_About this task_: Please set down only the lines below starting with the line with "- escribir en la terminal firebase login" and going on through the line with "- Am vazut ca", verbatim and without pictures.

[[ Provided data open ]]

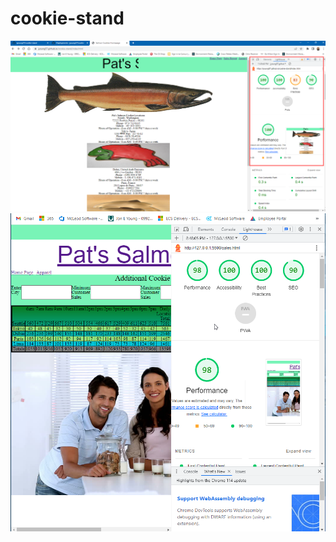 # cookie-stand

![lighthouse](images/2023-06-25%2023_26_03-Window.png)
![lighthouse2](images/2023-06-28%2020_48_34-.png)
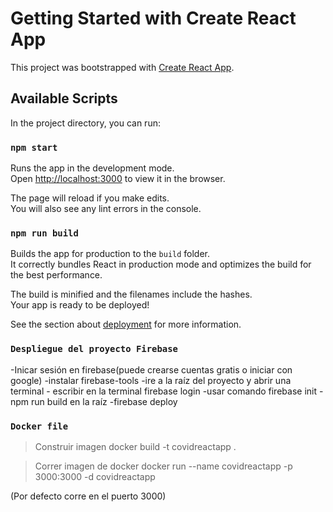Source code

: # Getting Started with Create React App

This project was bootstrapped with [Create React App](https://github.com/facebook/create-react-app).

## Available Scripts

In the project directory, you can run:

### `npm start`

Runs the app in the development mode.\
Open [http://localhost:3000](http://localhost:3000) to view it in the browser.

The page will reload if you make edits.\
You will also see any lint errors in the console.

### `npm run build`

Builds the app for production to the `build` folder.\
It correctly bundles React in production mode and optimizes the build for the best performance.

The build is minified and the filenames include the hashes.\
Your app is ready to be deployed!

See the section about [deployment](https://facebook.github.io/create-react-app/docs/deployment) for more information.


### `Despliegue del proyecto Firebase`

-Inicar sesión en firebase(puede crearse cuentas gratis o iniciar con google)
-instalar firebase-tools
-ire a la raíz del proyecto y abrir una terminal
	- escribir en la terminal firebase login
-usar comando firebase init 
-npm run build en la raíz 
-firebase deploy 

### `Docker file`
> Construir imagen 
  docker build -t covidreactapp .

> Correr imagen de docker 
  docker run --name covidreactapp -p 3000:3000 -d  covidreactapp

  (Por defecto corre en el puerto 3000)



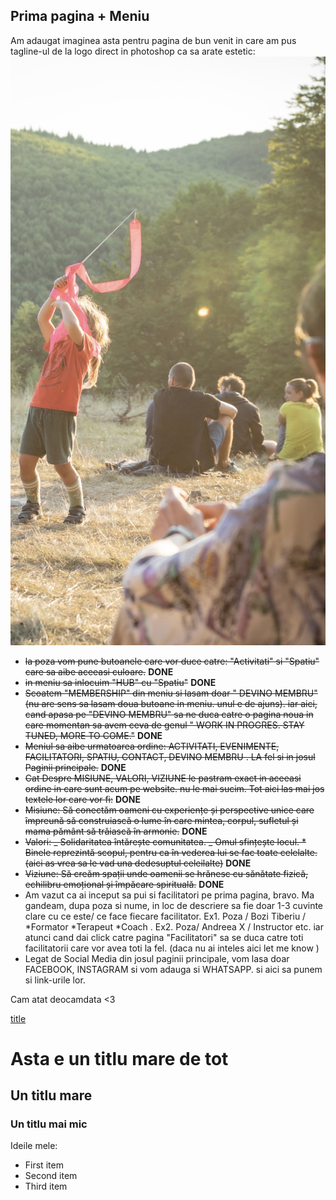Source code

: ## Prima pagina + Meniu

Am adaugat imaginea asta pentru pagina de bun venit in care am pus tagline-ul de la logo direct in photoshop ca sa arate estetic:
![alt text](src/assets/hero-3.jpeg)

- ~~la poza vom pune butoanele care vor duce catre: "Activitati" si "Spatiu" care sa aibe aceeasi culoare.~~ **DONE**
- ~~in meniu sa inlocuim "HUB" cu "Spatiu"~~ **DONE**
- ~~Scoatem "MEMBERSHIP" din meniu si lasam doar " DEVINO MEMBRU" (nu are sens sa lasam doua butoane in meniu. unul e de ajuns). iar aici, cand apasa pe "DEVINO MEMBRU" sa ne duca catre o pagina noua in care momentan sa avem ceva de genul " WORK IN PROGRES. STAY TUNED, MORE TO COME."~~ **DONE**
- ~~Meniul sa aibe urmatoarea ordine: ACTIVITATI, EVENIMENTE, FACILITATORI, SPATIU, CONTACT, DEVINO MEMBRU . LA fel si in josul Paginii principale.~~ **DONE**
- ~~Cat Despre MISIUNE, VALORI, VIZIUNE le pastram exact in aceeasi ordine in care sunt acum pe website. nu le mai sucim. Tot aici las mai jos textele lor care vor fi:~~ **DONE**
- ~~Misiune: Să conectăm oameni cu experiențe și perspective unice care împreună să construiască o lume în care mintea, corpul, sufletul și mama pământ să trăiască în armonie.~~ **DONE**
- ~~Valori: _ Solidaritatea întărește comunitatea. _ Omul sfințește locul. \* Binele reprezintă scopul, pentru ca în vederea lui se fac toate celelalte. (aici as vrea sa le vad una dedesuptul celeilalte)~~ **DONE**
- ~~Viziune: Să creăm spații unde oamenii se hrănesc cu sănătate fizică, echilibru emoțional și împăcare spirituală.~~ **DONE**
- Am vazut ca ai inceput sa pui si facilitatori pe prima pagina, bravo. Ma gandeam, dupa poza si nume, in loc de descriere sa fie doar 1-3 cuvinte clare cu ce este/ ce face fiecare facilitator. Ex1. Poza / Bozi Tiberiu / *Formator *Terapeut \*Coach . Ex2. Poza/ Andreea X / Instructor etc. iar atunci cand dai click catre pagina "Facilitatori" sa se duca catre toti facilitatorii care vor avea toti la fel. (daca nu ai inteles aici let me know )
- Legat de Social Media din josul paginii principale, vom lasa doar FACEBOOK, INSTAGRAM si vom adauga si WHATSAPP. si aici sa punem si link-urile lor.

Cam atat deocamdata <3

[title](https://www.example.com)

# Asta e un titlu mare de tot

## Un titlu mare

### Un titlu mai mic

Ideile mele:

- First item
- Second item
- Third item
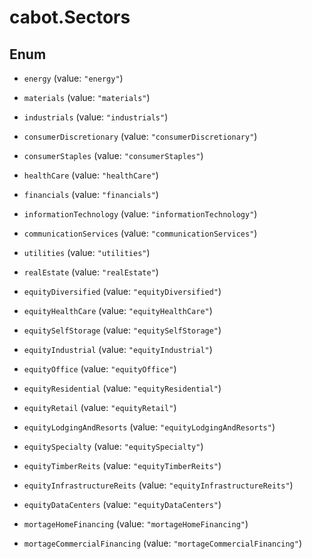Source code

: # cabot.Sectors

## Enum


* `energy` (value: `"energy"`)

* `materials` (value: `"materials"`)

* `industrials` (value: `"industrials"`)

* `consumerDiscretionary` (value: `"consumerDiscretionary"`)

* `consumerStaples` (value: `"consumerStaples"`)

* `healthCare` (value: `"healthCare"`)

* `financials` (value: `"financials"`)

* `informationTechnology` (value: `"informationTechnology"`)

* `communicationServices` (value: `"communicationServices"`)

* `utilities` (value: `"utilities"`)

* `realEstate` (value: `"realEstate"`)

* `equityDiversified` (value: `"equityDiversified"`)

* `equityHealthCare` (value: `"equityHealthCare"`)

* `equitySelfStorage` (value: `"equitySelfStorage"`)

* `equityIndustrial` (value: `"equityIndustrial"`)

* `equityOffice` (value: `"equityOffice"`)

* `equityResidential` (value: `"equityResidential"`)

* `equityRetail` (value: `"equityRetail"`)

* `equityLodgingAndResorts` (value: `"equityLodgingAndResorts"`)

* `equitySpecialty` (value: `"equitySpecialty"`)

* `equityTimberReits` (value: `"equityTimberReits"`)

* `equityInfrastructureReits` (value: `"equityInfrastructureReits"`)

* `equityDataCenters` (value: `"equityDataCenters"`)

* `mortageHomeFinancing` (value: `"mortageHomeFinancing"`)

* `mortageCommercialFinancing` (value: `"mortageCommercialFinancing"`)


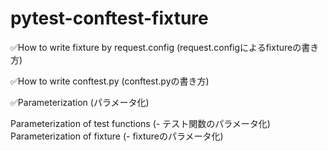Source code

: # pytest-conftest-fixture

✅How to write fixture by request.config (request.configによるfixtureの書き方)

✅How to write conftest.py (conftest.pyの書き方)

✅Parameterization (パラメータ化)

Parameterization of test functions (- テスト関数のパラメータ化)
Parameterization of fixture (- fixtureのパラメータ化)
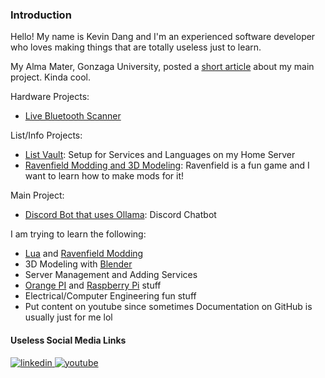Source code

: ### Introduction
Hello! My name is Kevin Dang and I'm an experienced software developer who loves making things that are totally useless just to learn.

My Alma Mater, Gonzaga University, posted a [short article](https://www.gonzaga.edu/news-events/stories/2024/8/30/discord-bot) about my main project. Kinda cool.

Hardware Projects:
* [Live Bluetooth Scanner](https://github.com/kevinthedang/bluetooth-smart-scanner)

List/Info Projects:
* [List Vault](https://github.com/kevinthedang/lists-vault): Setup for Services and Languages on my Home Server
* [Ravenfield Modding and 3D Modeling](https://github.com/kevinthedang/ravenfield-modding): Ravenfield is a fun game and I want to learn how to make mods for it!

Main Project: 
* [Discord Bot that uses Ollama](https://github.com/kevinthedang/discord-ollama): Discord Chatbot

I am trying to learn the following:
* [Lua](https://www.lua.org/) and [Ravenfield Modding](https://github.com/kevinthedang/ravenfield-modding)
* 3D Modeling with [Blender](https://www.blender.org/)
* Server Management and Adding Services
* [Orange PI](http://www.orangepi.org/) and [Raspberry Pi](https://www.raspberrypi.com/) stuff
* Electrical/Computer Engineering fun stuff
* Put content on youtube since sometimes Documentation on GitHub is usually just for me lol

#### Useless Social Media Links
<div>   
<a href="https://linkedin.com/in/kevinthedang" target="_blank">
<img src=https://img.shields.io/badge/linkedin-%231E77B5.svg?&style=for-the-badge&logo=linkedin&logoColor=white alt=linkedin style="margin-bottom: 5px;" />
</a>

<a href="https://www.youtube.com/@kevinthedang" target="_blank">
<img src=https://img.shields.io/badge/youtube-%23EE4831.svg?&style=for-the-badge&logo=youtube&logoColor=white alt=youtube style="margin-bottom: 5px;" />
</a>
</div>
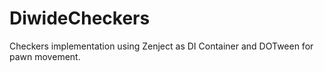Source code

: # DiwideCheckers
Checkers implementation using Zenject as DI Container and DOTween for pawn movement.
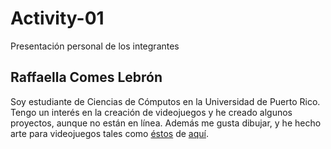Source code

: # Activity-01
Presentación personal de los integrantes

## Raffaella Comes Lebrón
Soy estudiante de Ciencias de Cómputos en la Universidad de Puerto Rico. Tengo un interés en la creación de videojuegos y he creado algunos proyectos, aunque no están en línea. Además me gusta dibujar, y he hecho arte para videojuegos tales como [éstos](https://raffraffman.itch.io/ball-fall) de [aquí](https://mugguy88.itch.io/a-dragon-has-a-bad-day).
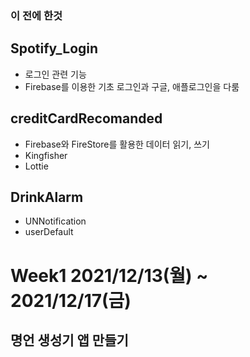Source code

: ### 이 전에 한것
## Spotify_Login
- 로그인 관련 기능
- Firebase를 이용한 기초 로그인과 구글, 애플로그인을 다룸
## creditCardRecomanded
- Firebase와 FireStore를 활용한 데이터 읽기, 쓰기
- Kingfisher
- Lottie
## DrinkAlarm
- UNNotification
- userDefault

# Week1 2021/12/13(월) ~ 2021/12/17(금)
## 명언 생성기 앱 만들기
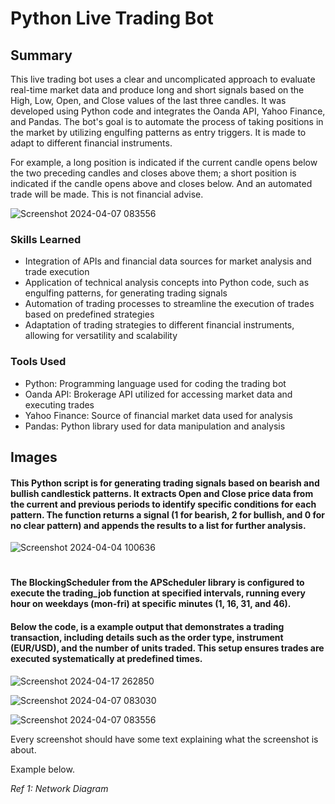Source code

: # Python Live Trading Bot

## Summary
This live trading bot uses a clear and uncomplicated approach to evaluate real-time market data and produce long and short signals based on the High, Low, Open, and Close values of the last three candles. It was developed using Python code and integrates the Oanda API, Yahoo Finance, and Pandas. The bot's goal is to automate the process of taking positions in the market by utilizing engulfing patterns as entry triggers. It is made to adapt to different financial instruments. 

For example, a long position is indicated if the current candle opens below the two preceding candles and closes above them; a short position is indicated if the candle opens above and closes below. And an automated trade will be made. This is not financial advise.

![Screenshot 2024-04-07 083556](https://github.com/sarch25/Python-Trading-Bot/assets/130470960/7493874c-af8d-4472-9cb7-3ea65502e604)

### Skills Learned

- Integration of APIs and financial data sources for market analysis and trade execution
- Application of technical analysis concepts into Python code, such as engulfing patterns, for generating trading signals
- Automation of trading processes to streamline the execution of trades based on predefined strategies
- Adaptation of trading strategies to different financial instruments, allowing for versatility and scalability

### Tools Used

- Python: Programming language used for coding the trading bot
- Oanda API: Brokerage API utilized for accessing market data and executing trades
- Yahoo Finance: Source of financial market data used for analysis
- Pandas: Python library used for data manipulation and analysis

## Images

#### This Python script is for generating trading signals based on bearish and bullish candlestick patterns. It extracts Open and Close price data from the current and previous periods to identify specific conditions for each pattern. The function returns a signal (1 for bearish, 2 for bullish, and 0 for no clear pattern) and appends the results to a list for further analysis.

![Screenshot 2024-04-04 100636](https://github.com/sarch25/Python-Trading-Bot/assets/130470960/46482be7-003e-4c70-be09-867a43acc6a5)
#

#### The BlockingScheduler from the APScheduler library is configured to execute the trading_job function at specified intervals, running every hour on weekdays (mon-fri) at specific minutes (1, 16, 31, and 46). 
#### Below the code, is a example output that demonstrates a trading transaction, including details such as the order type, instrument (EUR/USD), and the number of units traded. This setup ensures trades are executed systematically at predefined times.

![Screenshot 2024-04-17 262850](https://github.com/sarch25/Python-Trading-Bot/assets/130470960/61e368a9-a319-49a8-b7a7-352ea0cac8c0)

![Screenshot 2024-04-07 083030](https://github.com/sarch25/Python-Trading-Bot/assets/130470960/2a0d5b60-4752-40c9-8e98-24ab59ac3439)


![Screenshot 2024-04-07 083556](https://github.com/sarch25/Python-Trading-Bot/assets/130470960/7493874c-af8d-4472-9cb7-3ea65502e604)

Every screenshot should have some text explaining what the screenshot is about.

Example below.

*Ref 1: Network Diagram*
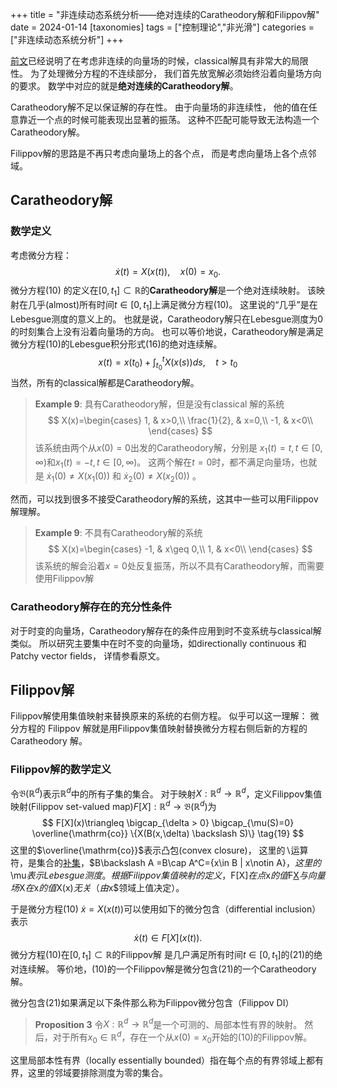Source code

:+++
title = "非连续动态系统分析——绝对连续的Caratheodory解和Filippov解"
date = 2024-01-14
[taxonomies]
tags = ["控制理论","非光滑"]
categories = ["非连续动态系统分析"]
+++

[前文](../control-theory-discontinuous)已经说明了在考虑非连续的向量场的时候，classical解具有非常大的局限性。
为了处理微分方程的不连续部分，
我们首先放宽解必须始终沿着向量场方向的要求。
数学中对应的就是**绝对连续的Caratheodory解**。

Caratheodory解不足以保证解的存在性。
由于向量场的非连续性，
他的值在任意靠近一个点的时候可能表现出显著的振荡。
这种不匹配可能导致无法构造一个Caratheodory解。

Filippov解的思路是不再只考虑向量场上的各个点，
而是考虑向量场上各个点邻域。

<!-- more -->

## Caratheodory解
### 数学定义

考虑微分方程：
$$
\dot{x}(t)=X(x(t)),\quad x(0)=x_0.
\tag{10}
$$
微分方程(10) 的定义在$[0,t_1]\subset \mathbb{R}$的**Caratheodory解**是一个绝对连续映射。
该映射在几乎(almost)所有时间$t\in [0,t_1]$上满足微分方程(10)。
这里说的“几乎”是在Lebesgue测度的意义上的。
也就是说，Caratheodory解只在Lebesgue测度为0的时刻集合上没有沿着向量场的方向。
也可以等价地说，Caratheodory解是满足微分方程(10)的Lebesgue积分形式(16)的绝对连续解。
$$
x(t)=x(t_0)+\int_{t_0}^t X(x(s)) ds,\quad t>t_0
\tag{16}
$$
当然，所有的classical解都是Caratheodory解。

> **Example 9**: 具有Caratheodory解，但是没有classical 解的系统
$$
X(x)=\begin{cases}
1,  & x>0,\\
\frac{1}{2}, & x=0,\\
-1, & x<0\\
\end{cases}
$$
> 该系统由两个从$x(0)=0$出发的Caratheodory解，分别是
> $x_1(t)=t,t\in [0,\infty)$和$x_1(t)=-t,t\in [0,\infty)$。
> 这两个解在$t=0$时，都不满足向量场，也就是
> $\dot{x}_1(0) \neq X(x_1(0))$ 和
> $\dot{x}_2(0) \neq X(x_2(0))$ 。

然而，可以找到很多不接受Caratheodory解的系统，这其中一些可以用Filippov解理解。

> **Example 9**: 不具有Caratheodory解的系统
$$
X(x)=\begin{cases}
-1,  & x\geq 0,\\
 1, & x<0\\
\end{cases}
$$
> 该系统的解会沿着$x=0$处反复振荡，所以不具有Caratheodory解，而需要使用Filippov解

### Caratheodory解存在的充分性条件

对于时变的向量场，Caratheodory解存在的条件应用到时不变系统与classical解类似。
所以研究主要集中在时不变的向量场，如directionally continuous 和 Patchy vector fields，
详情参看原文。

## Filippov解

Filippov解使用集值映射来替换原来的系统的右侧方程。
似乎可以这一理解：
微分方程的 Filippov 解就是用Filippov集值映射替换微分方程右侧后新的方程的 Caratheodory 解。

### Filippov解的数学定义

令$\mathfrak{B}(\mathbb{R}^d)$表示$\mathbb{R}^d$中的所有子集的集合。
对于映射$X:\mathbb{R}^d\to \mathbb{R}^d$，定义Filippov集值映射(Filippov set-valued map)$F[X]:\mathbb{R}^d \to \mathfrak{B}(\mathbb{R}^d)$为
$$
F[X](x)\triangleq 
\bigcap_{\delta > 0}
\bigcap_{\mu(S)=0}
\overline{\mathrm{co}}
\{X(B(x,\delta) \backslash S)\}
\tag{19}
$$
这里的$\overline{\mathrm{co}}$表示凸包(convex closure)，
这里的$\backslash$运算符，是集合的[补集](https://en.wikipedia.org/wiki/Complement_(set_theory))，$B\backslash A =B\cap A^C=\{x\in B | x\notin A\}$，
这里的$\mu$表示Lebesgue测度。
根据Filippov集值映射的定义，$F[X]$在点$x$的值$F[X](x)$与向量场$X$在$x$的值$X(x)$无关（由$x$领域上值决定）。

于是微分方程(10) $\dot{x}=X(x(t))$可以使用如下的微分包含（differential inclusion）表示
$$
\dot{x}(t)\in F[X](x(t)).
\tag{21}
$$
微分方程(10)在$[0,t_1]\subset \mathbb{R}$的Filippov解
是几户满足所有时间$t\in [0,t_1]$的(21)的绝对连续解。
等价地，(10)的一个Filippov解是微分包含(21)的一个Caratheodory解。

微分包含(21)如果满足以下条件那么称为Filippov微分包含（Filippov DI）

> **Proposition 3**
>  令$X:\mathbb{R}^d\to\mathbb{R}^d$是一个可测的、局部本性有界的映射。
> 然后，对于所有$x_0\in \mathbb{R}^d$，存在一个从$x(0)=x_0$开始的(10)的Filippov解。

这里局部本性有界（locally essentially bounded）指在每个点的有界邻域上都有界，这里的邻域要排除测度为零的集合。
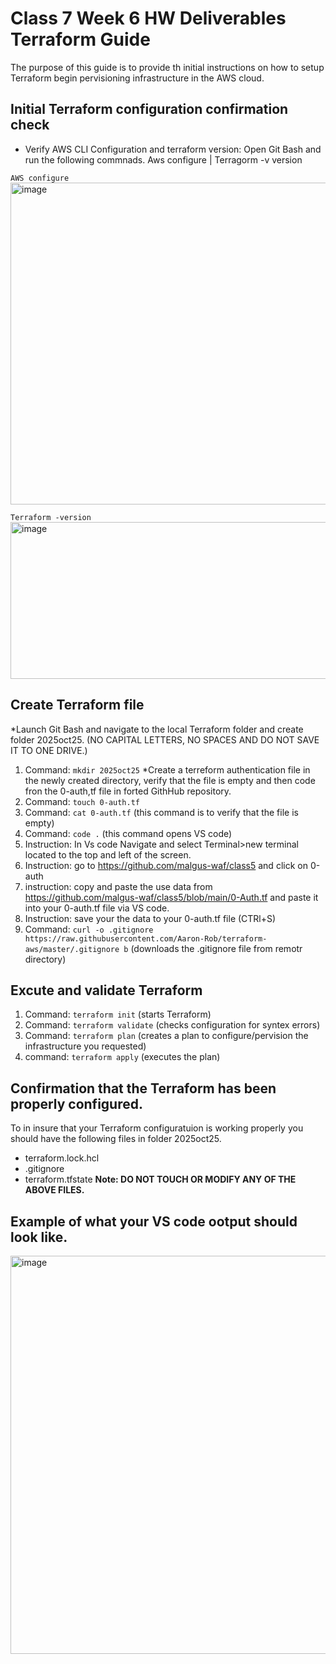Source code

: # Class 7 Week 6 HW Deliverables Terraform Guide 
The purpose of this guide is to provide th initial instructions on how to setup Terraform begin pervisioning infrastructure in the AWS cloud.

## Initial Terraform configuration confirmation check 
* Verify AWS CLI Configuration and terraform version: Open Git Bash and run the following commnads. Aws configure | Terragorm -v version
  
`AWS configure`
<img width="942" height="515" alt="image" src="https://github.com/user-attachments/assets/16d5e51a-013e-435e-8902-a9168e78c10b" />

`Terraform -version`
<img width="956" height="251" alt="image" src="https://github.com/user-attachments/assets/bd414fb2-3c78-406f-84d6-2d081630b7fa" />

## Create Terraform file 
*Launch Git Bash and navigate to the local Terraform folder and create folder 2025oct25. (NO CAPITAL LETTERS, NO SPACES AND DO NOT SAVE IT TO ONE DRIVE.)
1. Command: `mkdir 2025oct25`
*Create a terreform authentication file in the newly created directory, verify that the file is empty and then code fron the 0-auth,tf file in forted GithHub repository.
1. Command: `touch 0-auth.tf`
2. Command: `cat 0-auth.tf`  (this command is to verify that the file is empty)
3. Command: `code .` (this command opens VS code)
4. Instruction: In Vs code Navigate and select Terminal>new terminal located to the top and left of the screen.
5. Instruction: go to https://github.com/malgus-waf/class5 and click on 0-auth
6. instruction: copy and paste the use data from https://github.com/malgus-waf/class5/blob/main/0-Auth.tf and paste it into your 0-auth.tf file via VS code.
7. Instruction: save your the data to your 0-auth.tf file (CTRl+S)
8. Command: `curl -o .gitignore https://raw.githubusercontent.com/Aaron-Rob/terraform-aws/master/.gitignore b` (downloads the .gitignore file from remotr directory)

## Excute and validate Terraform 
1. Command: `terraform init` (starts Terraform)
2. Command: `terraform validate` (checks configuration for syntex errors)
3. Command: `terraform plan` (creates a plan to configure/pervision the infrastructure you requested)
4. command: `terraform apply` (executes the plan)

## Confirmation that the Terraform has been properly configured.
To in insure that your Terraform configuratuion is working properly you should have the following files in folder 2025oct25.
* terraform.lock.hcl
* .gitignore
* terraform.tfstate
**Note: DO NOT TOUCH OR MODIFY ANY OF THE ABOVE FILES.**

## Example of what your VS code ootput should look like.
<img width="1280" height="637" alt="image" src="https://github.com/user-attachments/assets/545eca58-08ed-4ac2-801f-71dd783aea55" />
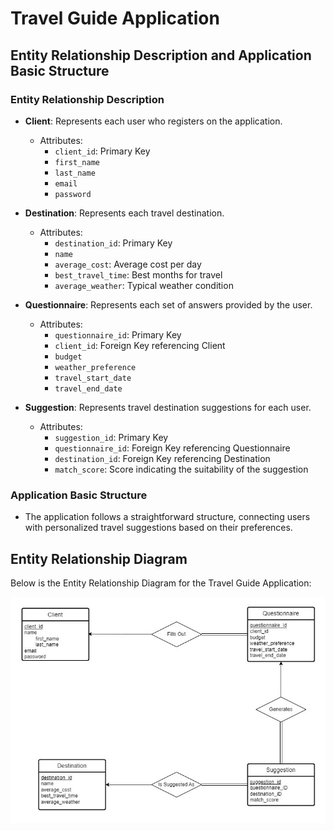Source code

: # Travel Guide Application

## Entity Relationship Description and Application Basic Structure

### Entity Relationship Description
- **Client**: Represents each user who registers on the application.
  - Attributes:
    - `client_id`: Primary Key
    - `first_name`
    - `last_name`
    - `email`
    - `password`

- **Destination**: Represents each travel destination.
  - Attributes:
    - `destination_id`: Primary Key
    - `name`
    - `average_cost`: Average cost per day
    - `best_travel_time`: Best months for travel
    - `average_weather`: Typical weather condition

- **Questionnaire**: Represents each set of answers provided by the user.
  - Attributes:
    - `questionnaire_id`: Primary Key
    - `client_id`: Foreign Key referencing Client
    - `budget`
    - `weather_preference`
    - `travel_start_date`
    - `travel_end_date`

- **Suggestion**: Represents travel destination suggestions for each user.
  - Attributes:
    - `suggestion_id`: Primary Key
    - `questionnaire_id`: Foreign Key referencing Questionnaire
    - `destination_id`: Foreign Key referencing Destination
    - `match_score`: Score indicating the suitability of the suggestion

### Application Basic Structure
- The application follows a straightforward structure, connecting users with personalized travel suggestions based on their preferences.

## Entity Relationship Diagram

Below is the Entity Relationship Diagram for the Travel Guide Application:

![Entity Relationship Diagram](docs/TravelGuideERModel.jpg)
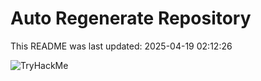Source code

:# Auto Regenerate Repository

This README was last updated: 2025-04-19 02:12:26

 ![TryHackMe](https://tryhackme.com/badge/533634)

[[ Provided data closed ]]

_Written answer_:
	- escribir en la terminal firebase login
-usar comando firebase init 
-npm run build en la raíz 
-firebase deploy 

### `Docker file`
> Construir imagen 
  docker build -t covidreactapp .

> Correr imagen de docker 
  docker run --name covidreactapp -p 3000:3000 -d  covidreactapp

  (Por defecto corre en el puerto 3000)



Source code

: ## Prima pagina + Meniu

Am adaugat imaginea asta pentru pagina de bun venit in care am pus tagline-ul de la logo direct in photoshop ca sa arate estetic:
![alt text](src/assets/hero-3.jpeg)

- ~~la poza vom pune butoanele care vor duce catre: "Activitati" si "Spatiu" care sa aibe aceeasi culoare.~~ **DONE**
- ~~in meniu sa inlocuim "HUB" cu "Spatiu"~~ **DONE**
- ~~Scoatem "MEMBERSHIP" din meniu si lasam doar " DEVINO MEMBRU" (nu are sens sa lasam doua butoane in meniu. unul e de ajuns). iar aici, cand apasa pe "DEVINO MEMBRU" sa ne duca catre o pagina noua in care momentan sa avem ceva de genul " WORK IN PROGRES. STAY TUNED, MORE TO COME."~~ **DONE**
- ~~Meniul sa aibe urmatoarea ordine: ACTIVITATI, EVENIMENTE, FACILITATORI, SPATIU, CONTACT, DEVINO MEMBRU . LA fel si in josul Paginii principale.~~ **DONE**
- ~~Cat Despre MISIUNE, VALORI, VIZIUNE le pastram exact in aceeasi ordine in care sunt acum pe website. nu le mai sucim. Tot aici las mai jos textele lor care vor fi:~~ **DONE**
- ~~Misiune: Să conectăm oameni cu experiențe și perspective unice care împreună să construiască o lume în care mintea, corpul, sufletul și mama pământ să trăiască în armonie.~~ **DONE**
- ~~Valori: _ Solidaritatea întărește comunitatea. _ Omul sfințește locul. \* Binele reprezintă scopul, pentru ca în vederea lui se fac toate celelalte. (aici as vrea sa le vad una dedesuptul celeilalte)~~ **DONE**
- ~~Viziune: Să creăm spații unde oamenii se hrănesc cu sănătate fizică, echilibru emoțional și împăcare spirituală.~~ **DONE**
- Am vazut ca ai inceput sa pui si facilitatori pe prima pagina, bravo. Ma gandeam, dupa poza si nume, in loc de descriere sa fie doar 1-3 cuvinte clare cu ce este/ ce face fiecare facilitator. Ex1. Poza / Bozi Tiberiu / *Formator *Terapeut \*Coach . Ex2. Poza/ Andreea X / Instructor etc. iar atunci cand dai click catre pagina "Facilitatori" sa se duca catre toti facilitatorii care vor avea toti la fel. (daca nu ai inteles aici let me know )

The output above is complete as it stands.